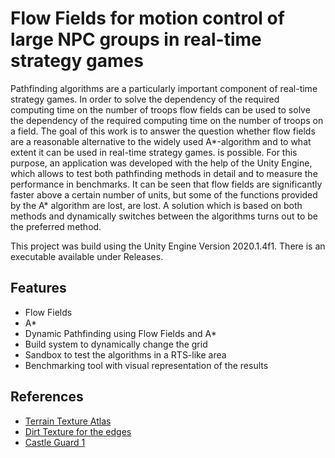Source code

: # Flow Fields for motion control of large NPC groups in real-time strategy games

Pathfinding algorithms are a particularly important component of real-time strategy games. In order to solve the dependency of the required computing time on the number of troops
flow fields can be used to solve the dependency of the required computing time on the number of troops on a field. The goal of this work
is to answer the question whether flow fields are a reasonable alternative to the widely used
A*-algorithm and to what extent it can be used in real-time strategy games.
is possible. For this purpose, an application was developed with the help of the Unity Engine, which allows to test both
pathfinding methods in detail and to measure the performance in benchmarks.
It can be seen that flow fields are significantly faster above a certain number of units, but some of the functions provided by the A* algorithm are lost,
are lost. A solution which is based on both methods and dynamically switches between the
algorithms turns out to be the preferred method.

This project was build using the Unity Engine Version 2020.1.4f1. There is an executable available under Releases.

## Features
- Flow Fields
- A*
- Dynamic Pathfinding using Flow Fields and A*
- Build system to dynamically change the grid
- Sandbox to test the algorithms in a RTS-like area
- Benchmarking tool with visual representation of the results

## References
- [Terrain Texture Atlas](https://mtnphil.files.wordpress.com/2011/09/entireatlas.jpg)
- [Dirt Texture for the edges](https://www.deviantart.com/fabooguy/art/Dirt-Ground-Texture-Tileable-2048x2048-441212191)
- [Castle Guard 1](https://www.mixamo.com/#/?page=1&query=guard&type=Character)
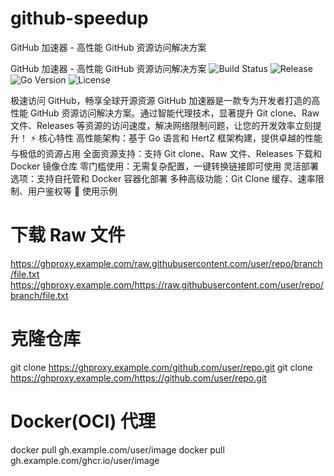 # github-speedup
GitHub 加速器 - 高性能 GitHub 资源访问解决方案


GitHub 加速器 - 高性能 GitHub 资源访问解决方案
<img src="https://img.shields.io/github/actions/workflow/status/WJQSERVER-STUDIO/ghproxy/build.yml?branch=main" alt="Build Status"></img> <img src="https://img.shields.io/github/v/release/WJQSERVER-STUDIO/ghproxy" alt="Release"></img> <img src="https://img.shields.io/badge/Go-1.24-blue" alt="Go Version"></img> <img src="https://img.shields.io/badge/license-WJQserver%20Studio%20License%202.0-blue" alt="License"></img>


极速访问 GitHub，畅享全球开源资源
GitHub 加速器是一款专为开发者打造的高性能 GitHub 资源访问解决方案。通过智能代理技术，显著提升 Git clone、Raw 文件、Releases 等资源的访问速度，解决网络限制问题，让您的开发效率立刻提升！
⚡ 核心特性
高性能架构：基于 Go 语言和 HertZ 框架构建，提供卓越的性能与极低的资源占用
全面资源支持：支持 Git clone、Raw 文件、Releases 下载和 Docker 镜像仓库
零门槛使用：无需复杂配置，一键转换链接即可使用
灵活部署选项：支持自托管和 Docker 容器化部署
多种高级功能：Git Clone 缓存、速率限制、用户鉴权等
🚀 使用示例
# 下载 Raw 文件
https://ghproxy.example.com/raw.githubusercontent.com/user/repo/branch/file.txt
https://ghproxy.example.com/https://raw.githubusercontent.com/user/repo/branch/file.txt

# 克隆仓库
git clone https://ghproxy.example.com/github.com/user/repo.git
git clone https://ghproxy.example.com/https://github.com/user/repo.git

# Docker(OCI) 代理
docker pull gh.example.com/user/image
docker pull gh.example.com/ghcr.io/user/image
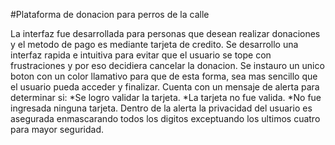 #Plataforma de donacion para perros de la calle

La interfaz fue desarrollada para personas que desean realizar donaciones y el metodo de pago es mediante tarjeta de credito.
Se desarrollo una interfaz rapida e intuitiva para evitar que el usuario se tope con frustraciones y por eso decidiera cancelar la donacion.
Se instauro un unico boton con un color llamativo para que de esta forma, sea mas sencillo que el usuario pueda acceder y finalizar.
Cuenta con un mensaje de alerta para determinar si:
*Se logro validar la tarjeta.
*La tarjeta no fue valida.
*No fue ingresada ninguna tarjeta.
Dentro de la alerta la privacidad del usuario es asegurada enmascarando todos los digitos exceptuando los ultimos cuatro para mayor seguridad.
§ §
EXERCISE: From the records given above, copy all lines containing "time".

RESPONSE BOX:
: # Flow Fields for motion control of large NPC groups in real-time strategy games
Pathfinding algorithms are a particularly important component of real-time strategy games. In order to solve the dependency of the required computing time on the number of troops
flow fields can be used to solve the dependency of the required computing time on the number of troops on a field. The goal of this work
A*-algorithm and to what extent it can be used in real-time strategy games.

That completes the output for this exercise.